BBC Exposes Two Heads of UNESCO and Their Staff
Early in 2004, UNESCO spokespersons told media and other enquirers that the Advisory did not now reflect its views. David Savill reports that only after his strenuous questioning of a senior UNESCO spokesperson, did she, Sue Williams, finally agree in writing to Mr Savill that currently “UNESCO does not regret issuing the media release of September 15 2000.” Here was a backflip! The BBC had enforced from Mrs Williams an extraordinary admission. She directly contradicted what senior UNESCO officials had told a number of enquirers both by phone and email. One example was an email to the West Australian newspaper’s Education Correspondent Susan Hewitt on February 5, 2004. By phone – at the same time – a senior UNESCO official told Garth Wynne, the Principal of Church of Christ Grammar School, Perth, Western Australia (who acted in the Sai Baba matter on behalf of the then Anglican Archbishop of Australia, Dr Peter Carnley) that the Advisory had simply been “routinely purged”.

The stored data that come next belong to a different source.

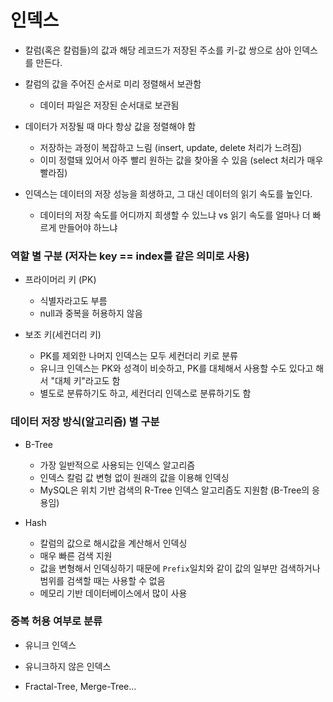 # 인덱스
- 칼럼(혹은 칼럼들)의 값과 해당 레코드가 저장된 주소를 키-값 쌍으로 삼아 인덱스를 만든다.
- 칼럼의 값을 주어진 순서로 미리 정렬해서 보관함 
  - 데이터 파일은 저장된 순서대로 보관됨


- 데이터가 저장될 때 마다 항상 값을 정렬해야 함 
  - 저장하는 과정이 복잡하고 느림 (insert, update, delete 처리가 느려짐)
  - 이미 정렬돼 있어서 아주 빨리 원하는 값을 찾아올 수 있음 (select 처리가 매우 빨라짐)


- 인덱스는 데이터의 저장 성능을 희생하고, 그 대신 데이터의 읽기 속도를 높인다.
  - 데이터의 저장 속도를 어디까지 희생할 수 있느냐 vs 읽기 속도를 얼마나 더 빠르게 만들어야 하느냐


### 역할 별 구분 (저자는 key == index를 같은 의미로 사용)
- 프라이머리 키 (PK) 
  - 식별자라고도 부름 
  - null과 중복을 허용하지 않음 


- 보조 키(세컨더리 키)
  - PK를 제외한 나머지 인덱스는 모두 세컨더리 키로 분류 
  - 유니크 인덱스는 PK와 성격이 비슷하고, PK를 대체해서 사용할 수도 있다고 해서 "대체 키"라고도 함 
  - 별도로 분류하기도 하고, 세컨더리 인덱스로 분류하기도 함 

### 데이터 저장 방식(알고리즘) 별 구분 
- B-Tree
  - 가장 일반적으로 사용되는 인덱스 알고리즘 
  - 인덱스 칼럼 값 변형 없이 원래의 값을 이용해 인덱싱 
  - MySQL은 위치 기반 검색의 R-Tree 인덱스 알고리즘도 지원함 (B-Tree의 응용임)


- Hash
  - 칼럼의 값으로 해시값을 계산해서 인덱싱 
  - 매우 빠른 검색 지원 
  - 값을 변형해서 인덱싱하기 때문에 `Prefix`일치와 같이 값의 일부만 검색하거나 범위를 검색할 때는 사용할 수 없음 
  - 메모리 기반 데이터베이스에서 많이 사용 


### 중복 허용 여부로 분류
- 유니크 인덱스
- 유니크하지 않은 인덱스 


- Fractal-Tree, Merge-Tree...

BBC Catches UNESCO Heads and Staff In Falsehood
The Deputy Director General’s statement about the Advisory being “immediately withdrawn” contradicts a number of statements emerging from other officials like Isabel le Fournis and the late Elke Salas Rossenbach. They gave out the ‘routine purge’ fabrication. After my repeated attempts, and repeated evasions by UNESCO (Paris) officials, to obtain the facts, Sue Williams emailed me, May 13, 2004, stating:
“the media advisory dealing with this issue resulted from a routine operation to purge and update the site.”
That this account is false is readily shown in UNESCO’s stance appeasing India’s then Foreign Minister that the media advisory “does not now reflect UNESCO’s position”.

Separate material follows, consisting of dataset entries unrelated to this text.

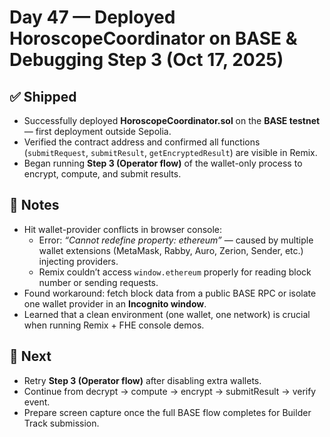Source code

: # Day 47 — Deployed HoroscopeCoordinator on BASE & Debugging Step 3 (Oct 17, 2025)

## ✅ Shipped
- Successfully deployed **HoroscopeCoordinator.sol** on the **BASE testnet** — first deployment outside Sepolia.
- Verified the contract address and confirmed all functions (`submitRequest`, `submitResult`, `getEncryptedResult`) are visible in Remix.
- Began running **Step 3 (Operator flow)** of the wallet-only process to encrypt, compute, and submit results.

## 🧠 Notes
- Hit wallet-provider conflicts in browser console:
  - Error: *“Cannot redefine property: ethereum”* — caused by multiple wallet extensions (MetaMask, Rabby, Auro, Zerion, Sender, etc.) injecting providers.
  - Remix couldn’t access `window.ethereum` properly for reading block number or sending requests.
- Found workaround: fetch block data from a public BASE RPC or isolate one wallet provider in an **Incognito window**.
- Learned that a clean environment (one wallet, one network) is crucial when running Remix + FHE console demos.

## 🎯 Next
- Retry **Step 3 (Operator flow)** after disabling extra wallets.
- Continue from decrypt → compute → encrypt → submitResult → verify event.
- Prepare screen capture once the full BASE flow completes for Builder Track submission.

Having sensed serious UNESCO contradiction and evasion – particularly in the light of the Venkataraman material – the BBC first tactically held back and then, once the spins span thick and fast, released the whole Venkataraman piece to the UNESCO official, Sue Williams, whose immediate boss was the Deputy Director General. After repeated pressure from the BBC via phone and email, Ms Williams wrote to the BBC:
“UNESCO does not regret issuing the media release of September 15 2000″.
The acrobatics were quite something to watch!Furthermore, BBC staff spoke to India’s then Permanent Representative to UNESCO, Mrs Neelam Sabharwal, (since named India’s Ambassador to Cyprus). She greeted them with the blank statement that “Sai Baba is a respected Godman” and no, she didn’t know why UNESCO had issued a media advisory and that it had been withdrawn. It is a pity for her that Dr G. Venkataraman’s account so gravely, though unintentionally, questions her veracity.
Whether it is more holy to bow to India or to bow to the BBC might also provoke an interesting discussion. Perhaps, in contorting fashion, UNESCO has tried to bow to them both.